Do you feel a need to contribute?

 

Maybe a need to be heard?

 

I’ve found that this is often my motivation for giving unwanted advice. There’s a certain energy that comes after we share advice with someone; we feel useful, we feel valuable. Sometimes we even feel better about ourselves. But what our useful selves aren’t seeing is that the person we gave advice to didn’t need it.

 

What they wanted was someone to listen - to hear what they were saying and to sit with them. We miss opportunities all of the time to support our friends and family because we’re too focused on sharing our own thoughts.

 

Instead of prizing the words coming out of their mouths, we prize the words coming out of our own.

 

 

 

 

I’ve left plenty of conversations feeling misunderstood and hurt because the person I was talking to didn’t listen. Instead,

 

they pushed their agenda,

they gave their opinion,

they promoted their method,

and they told me what I should do

 

I left those conversations with walls up, instead of with a deeper connection.

 

I think part of the issue is, we live in a loud culture. The volume of social media and other news outlets, makes it very difficult to hear our own thoughts.
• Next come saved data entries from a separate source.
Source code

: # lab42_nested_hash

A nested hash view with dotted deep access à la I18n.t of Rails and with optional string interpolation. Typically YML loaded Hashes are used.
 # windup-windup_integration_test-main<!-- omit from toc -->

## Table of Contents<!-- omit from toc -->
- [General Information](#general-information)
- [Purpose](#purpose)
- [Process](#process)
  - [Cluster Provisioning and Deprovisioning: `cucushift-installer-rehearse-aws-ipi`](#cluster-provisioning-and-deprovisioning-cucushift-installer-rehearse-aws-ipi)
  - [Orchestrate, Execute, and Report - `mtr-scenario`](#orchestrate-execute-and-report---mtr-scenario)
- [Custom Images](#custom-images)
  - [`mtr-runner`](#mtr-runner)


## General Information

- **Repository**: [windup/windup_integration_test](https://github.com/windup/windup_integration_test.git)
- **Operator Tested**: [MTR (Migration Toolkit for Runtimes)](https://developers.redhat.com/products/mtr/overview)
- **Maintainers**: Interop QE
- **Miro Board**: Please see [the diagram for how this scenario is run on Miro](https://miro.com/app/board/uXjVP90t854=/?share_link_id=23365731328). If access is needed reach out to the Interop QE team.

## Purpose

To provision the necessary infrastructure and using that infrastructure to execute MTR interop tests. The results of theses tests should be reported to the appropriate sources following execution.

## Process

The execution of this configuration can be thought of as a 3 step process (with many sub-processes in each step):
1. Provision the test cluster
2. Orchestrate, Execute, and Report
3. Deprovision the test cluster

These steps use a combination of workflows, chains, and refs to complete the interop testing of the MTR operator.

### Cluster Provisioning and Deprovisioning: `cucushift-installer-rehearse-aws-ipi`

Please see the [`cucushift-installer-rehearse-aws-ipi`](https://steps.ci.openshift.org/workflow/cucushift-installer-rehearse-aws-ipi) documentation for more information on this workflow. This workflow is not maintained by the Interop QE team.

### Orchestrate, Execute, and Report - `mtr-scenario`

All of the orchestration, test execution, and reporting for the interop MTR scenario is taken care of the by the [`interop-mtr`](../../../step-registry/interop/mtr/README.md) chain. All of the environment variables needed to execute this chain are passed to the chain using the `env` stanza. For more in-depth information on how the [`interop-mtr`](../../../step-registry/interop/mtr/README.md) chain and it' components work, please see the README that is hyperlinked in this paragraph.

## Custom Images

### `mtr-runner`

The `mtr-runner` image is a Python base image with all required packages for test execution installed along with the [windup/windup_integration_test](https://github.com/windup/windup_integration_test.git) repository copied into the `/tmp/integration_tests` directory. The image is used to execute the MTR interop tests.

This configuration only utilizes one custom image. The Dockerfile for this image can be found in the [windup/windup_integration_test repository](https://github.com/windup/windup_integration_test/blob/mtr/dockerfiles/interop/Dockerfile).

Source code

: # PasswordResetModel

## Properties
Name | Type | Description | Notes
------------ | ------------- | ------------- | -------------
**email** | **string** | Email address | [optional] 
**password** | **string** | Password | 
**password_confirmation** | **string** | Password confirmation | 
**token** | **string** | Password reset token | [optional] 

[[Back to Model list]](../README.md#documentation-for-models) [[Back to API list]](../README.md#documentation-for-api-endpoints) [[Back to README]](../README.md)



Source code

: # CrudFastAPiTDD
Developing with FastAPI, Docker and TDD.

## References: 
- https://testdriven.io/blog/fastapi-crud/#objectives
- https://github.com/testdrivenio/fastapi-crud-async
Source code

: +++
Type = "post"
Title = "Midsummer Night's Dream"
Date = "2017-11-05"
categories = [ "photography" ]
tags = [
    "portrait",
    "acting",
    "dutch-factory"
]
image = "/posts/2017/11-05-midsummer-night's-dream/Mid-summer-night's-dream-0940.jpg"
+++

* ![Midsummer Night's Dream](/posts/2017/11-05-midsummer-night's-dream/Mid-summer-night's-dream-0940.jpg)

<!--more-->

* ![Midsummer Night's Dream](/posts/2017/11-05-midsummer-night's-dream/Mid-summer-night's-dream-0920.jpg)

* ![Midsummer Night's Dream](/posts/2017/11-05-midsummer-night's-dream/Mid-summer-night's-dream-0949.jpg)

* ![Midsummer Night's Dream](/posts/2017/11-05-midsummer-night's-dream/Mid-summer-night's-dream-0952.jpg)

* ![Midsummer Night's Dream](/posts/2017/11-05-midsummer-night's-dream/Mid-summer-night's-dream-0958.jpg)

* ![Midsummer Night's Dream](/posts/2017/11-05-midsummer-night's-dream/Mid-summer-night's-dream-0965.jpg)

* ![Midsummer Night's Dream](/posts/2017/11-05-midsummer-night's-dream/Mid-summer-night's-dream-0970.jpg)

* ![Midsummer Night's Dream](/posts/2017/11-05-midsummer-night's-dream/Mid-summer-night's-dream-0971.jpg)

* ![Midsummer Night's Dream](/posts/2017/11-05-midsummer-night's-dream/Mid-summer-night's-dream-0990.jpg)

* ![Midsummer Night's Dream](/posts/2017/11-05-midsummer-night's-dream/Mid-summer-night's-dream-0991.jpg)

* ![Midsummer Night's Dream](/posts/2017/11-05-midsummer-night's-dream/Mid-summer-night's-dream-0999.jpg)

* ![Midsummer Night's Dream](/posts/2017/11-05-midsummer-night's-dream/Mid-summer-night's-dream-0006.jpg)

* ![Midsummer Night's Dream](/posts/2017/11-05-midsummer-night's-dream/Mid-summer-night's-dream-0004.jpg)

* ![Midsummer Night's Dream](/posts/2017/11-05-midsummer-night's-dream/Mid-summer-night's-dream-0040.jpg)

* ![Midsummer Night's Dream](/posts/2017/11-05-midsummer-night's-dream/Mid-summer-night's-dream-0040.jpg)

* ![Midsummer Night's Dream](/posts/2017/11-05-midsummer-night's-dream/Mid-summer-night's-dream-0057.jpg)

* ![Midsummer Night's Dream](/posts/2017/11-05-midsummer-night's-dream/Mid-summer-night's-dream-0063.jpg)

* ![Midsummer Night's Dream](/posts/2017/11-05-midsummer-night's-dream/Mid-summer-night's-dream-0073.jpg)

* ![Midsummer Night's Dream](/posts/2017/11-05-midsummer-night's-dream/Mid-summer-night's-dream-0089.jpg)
We often get caught up in the currents of proving, debating, and promoting what we believe, so much so that it weakens our ability to listen.

 

We often forget an important thread that connects us within relationships: listening.

 

 

 

 

We should check in with ourselves if we have a constant need to give advice - specifically when we’re not asked to give it.

 

There is power in hearing the people we love. Who knows what would happen within our relationships if we listened well. I’m working on this within my own relationships and let me tell you, it’s a process (and that’s okay!)

 

A goal of mine is to be more mindful in conversations. If we can do this in at least one conversation a week, we might be surprised by the impact it has in our relationships.